* [PROBLEM]: The expected output is every entry below, exact in every character.

Saved entries:
####

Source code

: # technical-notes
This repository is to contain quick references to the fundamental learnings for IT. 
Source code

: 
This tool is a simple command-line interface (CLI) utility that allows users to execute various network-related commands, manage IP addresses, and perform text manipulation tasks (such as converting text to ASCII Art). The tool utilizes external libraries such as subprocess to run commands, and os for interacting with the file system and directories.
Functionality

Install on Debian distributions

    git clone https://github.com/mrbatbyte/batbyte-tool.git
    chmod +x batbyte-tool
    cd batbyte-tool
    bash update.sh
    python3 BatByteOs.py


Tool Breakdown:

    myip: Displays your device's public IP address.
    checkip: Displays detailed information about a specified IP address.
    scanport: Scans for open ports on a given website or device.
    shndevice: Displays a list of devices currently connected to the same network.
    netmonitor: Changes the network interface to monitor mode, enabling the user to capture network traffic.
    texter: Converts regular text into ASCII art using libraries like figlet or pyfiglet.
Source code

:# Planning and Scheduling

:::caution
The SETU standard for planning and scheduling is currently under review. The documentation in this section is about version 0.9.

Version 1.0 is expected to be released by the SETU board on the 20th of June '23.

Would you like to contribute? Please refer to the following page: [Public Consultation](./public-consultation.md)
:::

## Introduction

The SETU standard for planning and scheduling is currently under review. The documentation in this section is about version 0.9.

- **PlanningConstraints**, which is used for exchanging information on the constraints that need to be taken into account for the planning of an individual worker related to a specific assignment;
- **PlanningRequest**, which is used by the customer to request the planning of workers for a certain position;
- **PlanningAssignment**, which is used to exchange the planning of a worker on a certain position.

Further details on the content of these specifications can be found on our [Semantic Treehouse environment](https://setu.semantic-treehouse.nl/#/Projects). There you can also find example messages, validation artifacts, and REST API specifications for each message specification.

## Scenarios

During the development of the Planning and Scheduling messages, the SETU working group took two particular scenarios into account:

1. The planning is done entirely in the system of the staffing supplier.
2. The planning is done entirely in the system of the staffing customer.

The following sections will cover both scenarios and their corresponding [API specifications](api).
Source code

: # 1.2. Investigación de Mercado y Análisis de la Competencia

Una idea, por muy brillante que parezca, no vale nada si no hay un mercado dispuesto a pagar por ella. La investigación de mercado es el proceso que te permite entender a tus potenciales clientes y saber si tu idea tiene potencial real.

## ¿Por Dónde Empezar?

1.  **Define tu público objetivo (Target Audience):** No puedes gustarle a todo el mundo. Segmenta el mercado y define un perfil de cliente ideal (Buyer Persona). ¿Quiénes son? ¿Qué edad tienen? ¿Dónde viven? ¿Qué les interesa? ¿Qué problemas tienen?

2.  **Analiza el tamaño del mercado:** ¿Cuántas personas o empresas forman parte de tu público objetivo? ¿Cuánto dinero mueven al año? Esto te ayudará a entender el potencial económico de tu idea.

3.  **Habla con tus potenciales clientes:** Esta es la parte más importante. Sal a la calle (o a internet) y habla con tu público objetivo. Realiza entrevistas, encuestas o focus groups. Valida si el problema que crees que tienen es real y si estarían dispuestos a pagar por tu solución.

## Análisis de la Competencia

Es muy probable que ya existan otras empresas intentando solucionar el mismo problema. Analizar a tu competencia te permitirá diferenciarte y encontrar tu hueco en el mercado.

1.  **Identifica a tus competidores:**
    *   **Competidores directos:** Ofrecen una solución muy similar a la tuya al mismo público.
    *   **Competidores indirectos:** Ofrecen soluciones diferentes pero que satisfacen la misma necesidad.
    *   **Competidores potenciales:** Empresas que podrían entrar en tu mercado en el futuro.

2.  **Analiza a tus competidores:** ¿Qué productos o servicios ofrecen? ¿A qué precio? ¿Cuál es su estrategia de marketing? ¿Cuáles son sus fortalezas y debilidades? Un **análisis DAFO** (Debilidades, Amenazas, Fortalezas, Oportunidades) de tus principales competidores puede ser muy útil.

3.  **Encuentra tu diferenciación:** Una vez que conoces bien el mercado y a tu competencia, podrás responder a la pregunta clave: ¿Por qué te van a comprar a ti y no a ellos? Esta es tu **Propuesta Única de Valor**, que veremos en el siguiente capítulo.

####

* [ANSWER]:
Source code

: # technical-notes
This repository is to contain quick references to the fundamental learnings for IT. 
Source code

: 
This tool is a simple command-line interface (CLI) utility that allows users to execute various network-related commands, manage IP addresses, and perform text manipulation tasks (such as converting text to ASCII Art). The tool utilizes external libraries such as subprocess to run commands, and os for interacting with the file system and directories.
Functionality

Install on Debian distributions

    git clone https://github.com/mrbatbyte/batbyte-tool.git
    chmod +x batbyte-tool
    cd batbyte-tool
    bash update.sh
    python3 BatByteOs.py


Tool Breakdown:

    myip: Displays your device's public IP address.
    checkip: Displays detailed information about a specified IP address.
    scanport: Scans for open ports on a given website or device.
    shndevice: Displays a list of devices currently connected to the same network.
    netmonitor: Changes the network interface to monitor mode, enabling the user to capture network traffic.
    texter: Converts regular text into ASCII art using libraries like figlet or pyfiglet.
Source code

:# Planning and Scheduling

:::caution
The SETU standard for planning and scheduling is currently under review. The documentation in this section is about version 0.9.

Version 1.0 is expected to be released by the SETU board on the 20th of June '23.

Would you like to contribute? Please refer to the following page: [Public Consultation](./public-consultation.md)
:::

## Introduction

The SETU standard for planning and scheduling is currently under review. The documentation in this section is about version 0.9.

- **PlanningConstraints**, which is used for exchanging information on the constraints that need to be taken into account for the planning of an individual worker related to a specific assignment;
- **PlanningRequest**, which is used by the customer to request the planning of workers for a certain position;
- **PlanningAssignment**, which is used to exchange the planning of a worker on a certain position.

Further details on the content of these specifications can be found on our [Semantic Treehouse environment](https://setu.semantic-treehouse.nl/#/Projects). There you can also find example messages, validation artifacts, and REST API specifications for each message specification.

## Scenarios

During the development of the Planning and Scheduling messages, the SETU working group took two particular scenarios into account:

1. The planning is done entirely in the system of the staffing supplier.
2. The planning is done entirely in the system of the staffing customer.

The following sections will cover both scenarios and their corresponding [API specifications](api).
Source code

: # 1.2. Investigación de Mercado y Análisis de la Competencia

Una idea, por muy brillante que parezca, no vale nada si no hay un mercado dispuesto a pagar por ella. La investigación de mercado es el proceso que te permite entender a tus potenciales clientes y saber si tu idea tiene potencial real.

## ¿Por Dónde Empezar?

1.  **Define tu público objetivo (Target Audience):** No puedes gustarle a todo el mundo. Segmenta el mercado y define un perfil de cliente ideal (Buyer Persona). ¿Quiénes son? ¿Qué edad tienen? ¿Dónde viven? ¿Qué les interesa? ¿Qué problemas tienen?

2.  **Analiza el tamaño del mercado:** ¿Cuántas personas o empresas forman parte de tu público objetivo? ¿Cuánto dinero mueven al año? Esto te ayudará a entender el potencial económico de tu idea.

3.  **Habla con tus potenciales clientes:** Esta es la parte más importante. Sal a la calle (o a internet) y habla con tu público objetivo. Realiza entrevistas, encuestas o focus groups. Valida si el problema que crees que tienen es real y si estarían dispuestos a pagar por tu solución.

## Análisis de la Competencia

Es muy probable que ya existan otras empresas intentando solucionar el mismo problema. Analizar a tu competencia te permitirá diferenciarte y encontrar tu hueco en el mercado.

1.  **Identifica a tus competidores:**
    *   **Competidores directos:** Ofrecen una solución muy similar a la tuya al mismo público.
    *   **Competidores indirectos:** Ofrecen soluciones diferentes pero que satisfacen la misma necesidad.
    *   **Competidores potenciales:** Empresas que podrían entrar en tu mercado en el futuro.

2.  **Analiza a tus competidores:** ¿Qué productos o servicios ofrecen? ¿A qué precio? ¿Cuál es su estrategia de marketing? ¿Cuáles son sus fortalezas y debilidades? Un **análisis DAFO** (Debilidades, Amenazas, Fortalezas, Oportunidades) de tus principales competidores puede ser muy útil.

3.  **Encuentra tu diferenciación:** Una vez que conoces bien el mercado y a tu competencia, podrás responder a la pregunta clave: ¿Por qué te van a comprar a ti y no a ellos? Esta es tu **Propuesta Única de Valor**, que veremos en el siguiente capítulo.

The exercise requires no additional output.